Wash ,'Our Mrs. Reynolds'
Natter 63: Life after PuppyCam
Off-topic discussion. Wanna talk about corsets, duct tape, or physics? This is the place. Detailed discussion of any current-season TV must be whitefonted.
IdonotwanttoliveinthesuburbsIdonotwanttoliveinthesuburbs.
Tarrytown! For suburbs, you could do worse. (I lived in Ossining, NY for a year. It's really beautiful around the Hudson.)
Huh.
You know them. I know them. And, increasingly, psychiatrists know them. People who feel they have been wronged by someone and are so bitter they can barely function other than to ruminate about their circumstances.
This behavior is so common -- and so deeply destructive -- that some psychiatrists are urging it be identified as a mental illness under the name post-traumatic embitterment disorder. The behavior was discussed before an enthusiastic audience last week at a meeting of the American Psychiatric Assn. in San Francisco.
The disorder is modeled after post-traumatic stress disorder because it too is a response to a trauma that endures. People with PTSD are left fearful and anxious. Embittered people are left seething for revenge.
"They feel the world has treated them unfairly. It's one step more complex than anger. They're angry plus helpless," says Dr. Michael Linden, a German psychiatrist who named the behavior.
I'm not seething for revenge. Good. No post-traumatic embitterment disorder for me....
The suburbs aren't bad...
Nope, they really aren't. I'd like mine even more if it was a suburb of a real city. And I like my house here, but I loved my house in Hudson even better.
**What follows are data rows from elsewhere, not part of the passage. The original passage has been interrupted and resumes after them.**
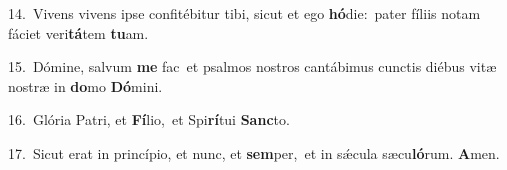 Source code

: {\numbfont\textcolor{\numbcolor}{14.}}~Vivens vivens ipse confitébitur tibi, sicut et ego \textbf{hó}\-die:~\star pater fíliis notam fáciet veri\-\textbf{tá}\-tem \textbf{tu}\-am.\par
{\numbfont\textcolor{\numbcolor}{15.}}~Dómine, salvum \textbf{me} fac~\star et psalmos nostros cantábimus cunctis diébus vitæ nostræ in \textbf{do}\-mo \textbf{Dó}\-mini.\par
{\numbfont\textcolor{\numbcolor}{16.}}~Glória Patri, et \textbf{Fí}\-lio,~\star et Spi\-\textbf{rí}\-tui \textbf{Sanc}\-to.\par
{\numbfont\textcolor{\numbcolor}{17.}}~Sicut erat in princípio, et nunc, et \textbf{sem}\-per,~\star et in sǽcula sæcu\-\textbf{ló}\-rum. \textbf{A}\-men.\par
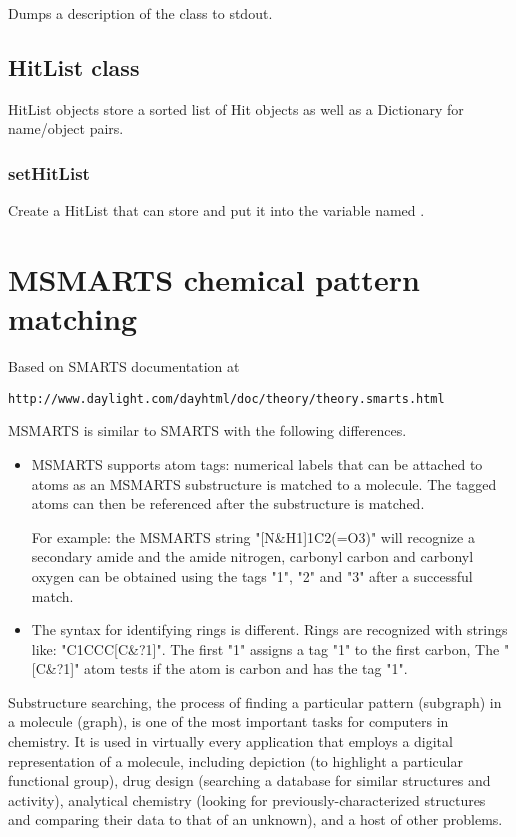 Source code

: \begin{itemize}
Dumps a description of the class to stdout.

\section{HitList class}
  HitList objects store a sorted list of Hit objects as well as a Dictionary for name/object pairs.

\subsection{setHitList}
  \par
  Create a HitList that can store  and put it into the variable named .

\chapter{MSMARTS chemical pattern matching}

Based on SMARTS documentation at 
\begin{verbatim}
http://www.daylight.com/dayhtml/doc/theory/theory.smarts.html
\end{verbatim}

MSMARTS is similar to SMARTS with the following differences.
\begin{itemize}
	\item MSMARTS supports atom tags: numerical labels that can be attached to atoms as an MSMARTS substructure is matched to a molecule. The tagged atoms can then be referenced after the substructure is matched.

	For example: the MSMARTS string "[N\&H1]1C2(=O3)" will recognize a secondary amide and the amide nitrogen, carbonyl carbon and carbonyl oxygen can be obtained using the tags "1", "2" and "3" after a successful match.
	\item The syntax for identifying rings is different. Rings are recognized with strings like: "C1CCC[C\&?1]".  The first "1" assigns a tag "1" to the first carbon, The "[C\&?1]" atom tests if the atom is carbon and has the tag "1".
\end{itemize}

   Substructure searching, the process of finding a particular pattern (subgraph) in a molecule (graph), is one of the most important tasks for computers in chemistry. It is used in virtually every application that employs a digital representation of a molecule, including depiction (to highlight a particular functional group), drug design (searching a database for similar structures and activity), analytical chemistry (looking for previously-characterized structures and comparing their data to that of an unknown), and a host of other problems.


\end{itemize}
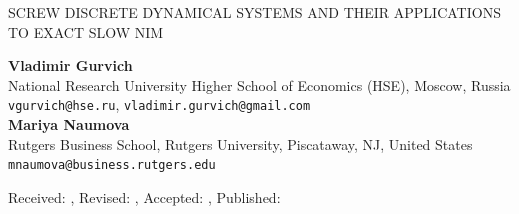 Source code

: \documentclass[10pt]{article}
\theoremstyle{definition}
\begin{document}
\begin{center}
\uppercase{Screw discrete dynamical systems and their 
applications to exact slow NIM} 

\vskip 20pt
{\bf Vladimir Gurvich}\\
{\smallit National Research University Higher School of Economics (HSE), Moscow, Russia}\\
{\tt vgurvich@hse.ru}, {\tt vladimir.gurvich@gmail.com}\\
\vskip 10pt
{\bf Mariya Naumova}\\
{\smallit Rutgers Business School, Rutgers University, Piscataway, NJ, United States}\\
{\tt mnaumova@business.rutgers.edu}\\
\end{center}
\vskip 20pt
\centerline{\smallit Received: , Revised: , Accepted: , Published: } 
\vskip 30pt
\end{document}
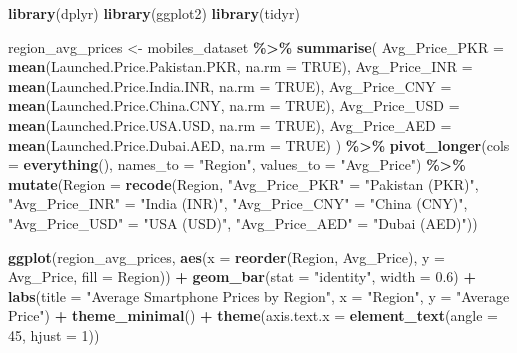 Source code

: \documentclass[
]{article}
\newenvironment{Shaded}{\begin{snugshade}}{\end{snugshade}}
\newcommand{\AttributeTok}[1]{\textcolor[rgb]{0.13,0.29,0.53}{#1}}
\newcommand{\ConstantTok}[1]{\textcolor[rgb]{0.56,0.35,0.01}{#1}}
\newcommand{\DecValTok}[1]{\textcolor[rgb]{0.00,0.00,0.81}{#1}}
\newcommand{\FloatTok}[1]{\textcolor[rgb]{0.00,0.00,0.81}{#1}}
\newcommand{\FunctionTok}[1]{\textcolor[rgb]{0.13,0.29,0.53}{\textbf{#1}}}
\newcommand{\NormalTok}[1]{#1}
\newcommand{\OtherTok}[1]{\textcolor[rgb]{0.56,0.35,0.01}{#1}}
\newcommand{\SpecialCharTok}[1]{\textcolor[rgb]{0.81,0.36,0.00}{\textbf{#1}}}
\newcommand{\StringTok}[1]{\textcolor[rgb]{0.31,0.60,0.02}{#1}}
\begin{document}
\begin{Shaded}
\begin{Highlighting}[]
\FunctionTok{library}\NormalTok{(dplyr)}
\FunctionTok{library}\NormalTok{(ggplot2)}
\FunctionTok{library}\NormalTok{(tidyr)}

\NormalTok{region\_avg\_prices }\OtherTok{\textless{}{-}}\NormalTok{ mobiles\_dataset }\SpecialCharTok{\%\textgreater{}\%}
  \FunctionTok{summarise}\NormalTok{(}
    \AttributeTok{Avg\_Price\_PKR =} \FunctionTok{mean}\NormalTok{(Launched.Price.Pakistan.PKR, }\AttributeTok{na.rm =} \ConstantTok{TRUE}\NormalTok{),}
    \AttributeTok{Avg\_Price\_INR =} \FunctionTok{mean}\NormalTok{(Launched.Price.India.INR, }\AttributeTok{na.rm =} \ConstantTok{TRUE}\NormalTok{),}
    \AttributeTok{Avg\_Price\_CNY =} \FunctionTok{mean}\NormalTok{(Launched.Price.China.CNY, }\AttributeTok{na.rm =} \ConstantTok{TRUE}\NormalTok{),}
    \AttributeTok{Avg\_Price\_USD =} \FunctionTok{mean}\NormalTok{(Launched.Price.USA.USD, }\AttributeTok{na.rm =} \ConstantTok{TRUE}\NormalTok{),}
    \AttributeTok{Avg\_Price\_AED =} \FunctionTok{mean}\NormalTok{(Launched.Price.Dubai.AED, }\AttributeTok{na.rm =} \ConstantTok{TRUE}\NormalTok{)}
\NormalTok{  ) }\SpecialCharTok{\%\textgreater{}\%}
  \FunctionTok{pivot\_longer}\NormalTok{(}\AttributeTok{cols =} \FunctionTok{everything}\NormalTok{(), }\AttributeTok{names\_to =} \StringTok{"Region"}\NormalTok{, }\AttributeTok{values\_to =} \StringTok{"Avg\_Price"}\NormalTok{) }\SpecialCharTok{\%\textgreater{}\%}
  \FunctionTok{mutate}\NormalTok{(}\AttributeTok{Region =} \FunctionTok{recode}\NormalTok{(Region,}
                         \StringTok{"Avg\_Price\_PKR"} \OtherTok{=} \StringTok{"Pakistan (PKR)"}\NormalTok{,}
                         \StringTok{"Avg\_Price\_INR"} \OtherTok{=} \StringTok{"India (INR)"}\NormalTok{,}
                         \StringTok{"Avg\_Price\_CNY"} \OtherTok{=} \StringTok{"China (CNY)"}\NormalTok{,}
                         \StringTok{"Avg\_Price\_USD"} \OtherTok{=} \StringTok{"USA (USD)"}\NormalTok{,}
                         \StringTok{"Avg\_Price\_AED"} \OtherTok{=} \StringTok{"Dubai (AED)"}\NormalTok{))}

\FunctionTok{ggplot}\NormalTok{(region\_avg\_prices, }\FunctionTok{aes}\NormalTok{(}\AttributeTok{x =} \FunctionTok{reorder}\NormalTok{(Region, Avg\_Price), }\AttributeTok{y =}\NormalTok{ Avg\_Price, }\AttributeTok{fill =}\NormalTok{ Region)) }\SpecialCharTok{+}
  \FunctionTok{geom\_bar}\NormalTok{(}\AttributeTok{stat =} \StringTok{"identity"}\NormalTok{, }\AttributeTok{width =} \FloatTok{0.6}\NormalTok{) }\SpecialCharTok{+}
  \FunctionTok{labs}\NormalTok{(}\AttributeTok{title =} \StringTok{"Average Smartphone Prices by Region"}\NormalTok{,}
       \AttributeTok{x =} \StringTok{"Region"}\NormalTok{, }\AttributeTok{y =} \StringTok{"Average Price"}\NormalTok{) }\SpecialCharTok{+}
  \FunctionTok{theme\_minimal}\NormalTok{() }\SpecialCharTok{+}
  \FunctionTok{theme}\NormalTok{(}\AttributeTok{axis.text.x =} \FunctionTok{element\_text}\NormalTok{(}\AttributeTok{angle =} \DecValTok{45}\NormalTok{, }\AttributeTok{hjust =} \DecValTok{1}\NormalTok{))}
\end{Highlighting}
\end{Shaded}
\end{document}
Aw, that's a CUTE house, Jessica. I love a front porch.
It's really beautiful around the Hudson.
Oh, I know. I love it up there...for a weekend. After a few days I start to get really itchy for Brooklyn again.
The thing is, I love living in Brooklyn. Love love love love love it. But every now and then I get the real estate bug and start thinking about what it would be like to have just a few inches of extra space...and a yard...
The thing is, I love living in Brooklyn. Love love love love love it. But every now and then I get the real estate bug and start thinking about what it would be like to have just a few inches of extra space...and a yard...
I'm with you. I feel much like that about London.
And I love that video for "Don't Stop Believin'"
Bizarre. It's flipped left-to-right from what aired on TV. Which I wouldn't notice if I hadn't watched it yesterday.
It all depends on the suburb. I had lived out here in the NW 'burbs when I first started working here back in the mid-90s, and hated it. I moved closer to the city for ten years and loved it, but had to have a long commute to work and pay for parking. So, I sucked it up and moved back to the same area I was in before, only to find out that they've gotten much more diverse in 11 years, which was the part of suburban living I hated--way too whitebread and insular. The fact that my apartment building alone has representatives from five continents is terrific!
But every now and then I get the real estate bug and start thinking about what it would be like to have just a few inches of extra space...and a yard...
Yards are overrated. I mean, really. I like our yard. It's a large part of why we are in this house. But it's a bite in the ass to take care of.